<<<<
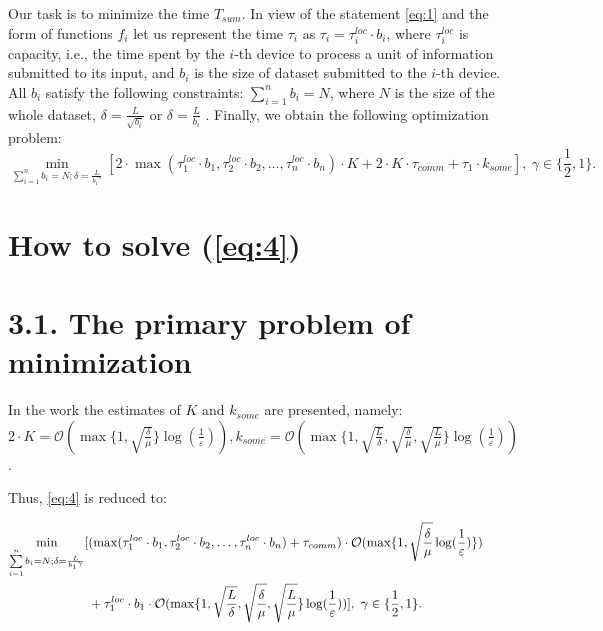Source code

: \documentclass{article}
\theoremstyle{definition}
\theoremstyle{plain}
\begin{document}
Our task is to minimize the time $T_{sum}$. In view of the statement \eqref{eq:1} and the form of functions $f_i$ let us represent the time $\tau_i$ as $\tau_i = \tau_i^{loc}\cdot b_i$, where $\tau_i^{loc}$ is capacity, i.e., the time spent by the $i$-th device to process a unit of information submitted to its input, and $b_i$ is the size of dataset submitted to the $i$-th device. All $b_i$ satisfy the following constraints: $\sum\limits_{i = 1}^{n} b_i = N$, where $N$ is the size of the whole dataset, $\delta = \frac{L}{\sqrt{b_i}}$ or $\delta = \frac{L}{b_i}$ \cite{hendrikx2020statistically}.
Finally, we obtain the following optimization problem:
\begin{equation}
    \label{eq:4}
    \underset{\sum\limits_{i = 1}^{n} b_i = N; \delta = \frac{L}{{b_1}^{\gamma}}}{\min}[ 2\cdot\max(\tau_1^{loc}\cdot b_1, \tau_2^{loc}\cdot b_2, \ldots, \tau_n^{loc}\cdot b_n)\cdot K + 2\cdot K\cdot\tau_{comm} + \tau_1\cdot k_{some}], ~ \gamma \in \{\frac{1}{2}, 1\}.
\end{equation}

\section{How to solve (\ref{eq:4})}

\section*{3.1. The primary problem of minimization}
In the work \cite{kovalev2022optimal} the estimates of $K$ and $k_{some}$ are presented, namely: $2\cdot K = \mathcal O(\max\{1, \sqrt{\frac{\delta}{\mu}}\}\log(\frac{1}{\varepsilon})), k_{some} = \mathcal O(\max\{1, \sqrt{\frac{L}{\delta}}, \sqrt{\frac{\delta}{\mu}}, \sqrt{\frac{L}{\mu}}\}\log(\frac{1}{\varepsilon}))$.

Thus, \eqref{eq:4} is reduced to:

\begin{eqnarray}
    \begin{split}
    \label{eq:5}
        \underset{\sum\limits_{i = 1}^{n} b_i = N; \delta = \frac{L}{{b_1}^\gamma}}{\min}[&(\max(\tau_1^{loc}\cdot b_1, \tau_2^{loc}\cdot b_2, \ldots, \tau_n^{loc}\cdot b_n) + \tau_{comm}) \cdot \mathcal O(\max\{1, \sqrt{\frac{\delta}{\mu}}\log(\frac{1}{\varepsilon})\}) 
        \\&+
        \tau_1^{loc}\cdot b_1\cdot\mathcal O(\max\{1,\sqrt{\frac{L}{\delta}}, \sqrt{\frac{\delta}{\mu}}, \sqrt{\frac{L}{\mu}}\}\log(\frac{1}{\varepsilon}))] ,  ~ \gamma \in \{\frac{1}{2}, 1\}. \hspace{2.4cm}
    \end{split}
\end{eqnarray}
\end{document}
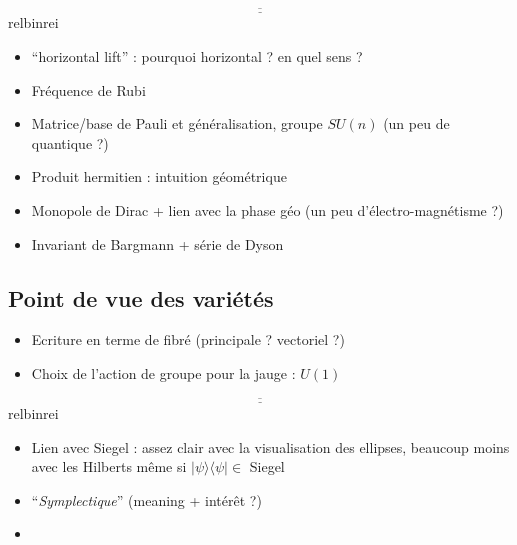 \[\underline{\overline{\qquad\qquad\qquad\qquad\qquad\qquad\qquad\qquad\qquad\qquad\qquad\qquad\qquad\qquad\qquad\qquad\qquad\qquad}}\]{\color{white}relbinrei}

\begin{itemize}
	\item ``horizontal lift'' : pourquoi horizontal ? en quel sens ?
	\item Fréquence de Rubi
	\item Matrice/base de Pauli et généralisation, groupe $SU(n)$ (un peu de quantique ?)
	\item Produit hermitien : intuition géométrique
	\item Monopole de Dirac + lien avec la phase géo (un peu d'électro-magnétisme ?)
	\item Invariant de Bargmann + série de Dyson
\end{itemize}



\subsection{Point de vue des variétés}\label{subsec:phaseG_variete}

\begin{itemize}
	\item Ecriture en terme de fibré (principale ? vectoriel ?)
	
	\item Choix de l'action de groupe pour la jauge : $U(1)$ \apriori
\end{itemize}

\[\underline{\overline{\qquad\qquad\qquad\qquad\qquad\qquad\qquad\qquad\qquad\qquad\qquad\qquad\qquad\qquad\qquad\qquad\qquad\qquad}}\]{\color{white}relbinrei}

\begin{itemize}
	\item Lien avec Siegel : assez clair avec la visualisation des ellipses, beaucoup moins avec les Hilberts même si $| \psi\rangle \langle \psi |\in$ Siegel \apriori
	
	\item ``\textit{Symplectique}'' (meaning + intérêt ?)
	
	\item 
\end{itemize}




\newpage

\listoffigures
\vfill
\lstlistoflistings
\vfill

\newpage

{}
>>>>
* About this exercise
Whenever a line in the records contains the word "theoremstyle", copy that line.

* Result below
\theoremstyle{definition}
\theoremstyle{plain}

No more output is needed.